What is a dark pattern?
Last night I switched away from Verizon as my cell phone provider. The process of wrestling my phone number out of their grubby clutches and into control of my new carrier had me raving like a madman by the end of the night. I had a similar experience when trying to quit my local Vasa gym. While I’m sure you’re familiar with an unnecessarily difficult cancellation process, this might be the first time you’ve heard it referred to as a “dark pattern”.
According to Wikipedia a dark pattern is:
“A user interface that has been carefully crafted to trick users into doing things, such as buying overpriced insurance with their purchase or signing up for recurring bills.”
They then elaborate on a specific type of dark pattern that I’ll be focusing on today, the “Roach Motel”:
A “roach motel” or a “trammel net” design provides an easy or straightforward path to get in but a difficult path to get out.
Companies that employ dark patterns don’t deserve to exist
In short, there are companies out there that are truly awful. No matter your stance on the politics of Capitalism, Socialism, or any other economic -ism, I’d urge you to consider joining me in the belief that companies who employ these “dark patterns” do not deserve to exist. The “free market thesis” relies on the idea that consumers are out in the market making (somewhat) rational choices about which products and services they choose to spend their money on. Let me provide an anecdote about that thesis.
Last night, I decided to get more cellular data at a lower cost, exercising my free market rationality. Smith would be proud. Anyhow, about 2 hours into the hair-pulling process of leaving Verizon, my wife tried to console me by saying “maybe we should just pay the extra $40/mo for unlimited data on Verizon”, and that’s when I lost my mind. My incredibly smart and well-meaning wife was tempted to stay with a sub-par product, just because the hassle of cancelling was engineered to be so infuriating. Needless to say, I spent another couple of hours calling support, resetting transfer pins, swapping sim cards in and out, and trying to trick the damn customer service bot into giving me a human to talk to.
I finally emerged victorious, but it cost my sanity.
Here are some stats:
- 4 hours
- 2 phones
- 4 sim cards
- 2 instances of the Verizon website freezing up
- 1 instance of being locked out of my Verizon account
- 20+ sim card swaps (putting them in and out of different phones)
- 1 phone reboot
- 2 chat sessions on Verizon’s website
- 5 recommendations to go “talk to another department”
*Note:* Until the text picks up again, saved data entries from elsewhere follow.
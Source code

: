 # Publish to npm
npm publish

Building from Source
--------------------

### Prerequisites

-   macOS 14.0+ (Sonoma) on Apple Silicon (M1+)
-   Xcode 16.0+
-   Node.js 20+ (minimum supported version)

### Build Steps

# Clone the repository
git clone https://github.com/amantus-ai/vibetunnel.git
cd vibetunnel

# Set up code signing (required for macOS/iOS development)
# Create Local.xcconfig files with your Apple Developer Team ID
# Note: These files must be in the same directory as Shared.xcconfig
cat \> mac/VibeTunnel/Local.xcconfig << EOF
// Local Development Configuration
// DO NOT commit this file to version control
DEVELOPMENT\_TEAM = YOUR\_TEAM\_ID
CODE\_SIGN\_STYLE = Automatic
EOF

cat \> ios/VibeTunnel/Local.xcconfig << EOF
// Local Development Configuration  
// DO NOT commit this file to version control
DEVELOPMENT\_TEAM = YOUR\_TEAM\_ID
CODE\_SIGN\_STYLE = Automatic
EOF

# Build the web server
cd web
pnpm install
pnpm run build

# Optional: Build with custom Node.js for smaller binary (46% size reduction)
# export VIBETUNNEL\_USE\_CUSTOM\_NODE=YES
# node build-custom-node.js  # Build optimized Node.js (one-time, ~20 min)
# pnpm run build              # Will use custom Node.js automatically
- 2 recommendations to go talk to a department that was closed
- 2 times transferred to a bot that just ended the call
- 1.5+ hours on hold
Let your customers quit
I’m a software engineer, and for the last couple of years I’ve had a little side business on Boot.dev where I publish computer science courses. It’s a subscription-based model with a single lifetime payment option for those who hate the hassle of subscriptions like I do. Cancelling is really easy. You go to your settings page and click a button. You do not need to:
- Call me during business hours
- Send me an email
- Pay a cancellation fee
- Sacrifice to me your first-born son
If you don’t want to use my product anymore, I don’t want you paying me. Maybe it’s easy to possess the absolute minimum amount of business ethics as a small operation with only two people, but after last night, I couldn’t live with myself if I worked for a company that did business any other way. And to be clear, I’m not flexing about my lofty personal morality here. I think most people are inherently fair-minded in this way. There is something special about how large corporations are able to do terribly unethical things while the humans inside don’t feel personally responsible.
While I’m sure these companies do hang onto revenue that they would otherwise lose (if they weren’t making more money they wouldn’t be doing it), I have an interesting story from last week. On Boot.dev we have a 30-day refund policy, no questions asked. If someone emails me saying they’re unhappy with the platform, I send them a refund, it’s as simple as that.
Anyhow, last week someone did just that. I immediately issued a refund, then emailed back asking what was missing from the platform that made them want to sign up, but then want to quit only a few days later. They responded by saying that they were hoping for more projects to work on their local machine, and didn’t want to do all their learning in the browser. I messaged back saying that we have 3 such projects, they are just further down in the curriculum. He said he didn’t know, and that on second thought I shouldn’t cancel his subscription. I told him I had already cancelled it, but that if he wanted to sign up again he could do so easily, and he did.
What can we do about dark patterns?
- If you’re a builder, don’t build them
- Don’t buy from companies that use them
- Call out companies for using them
- Try to pass legislation that protects against them
The FTC recently released a statement about dark patterns. I would personally like something specifically about “Roach motels”. Something like, “cancelling a subscription can’t take any more time on average than creating it.” Obviously the actual law would need to be more nuanced and handle some weird edge cases, but I’m far from happy with the state of many consumer subscription companies out there.
Good luck, and don’t let them get away with it.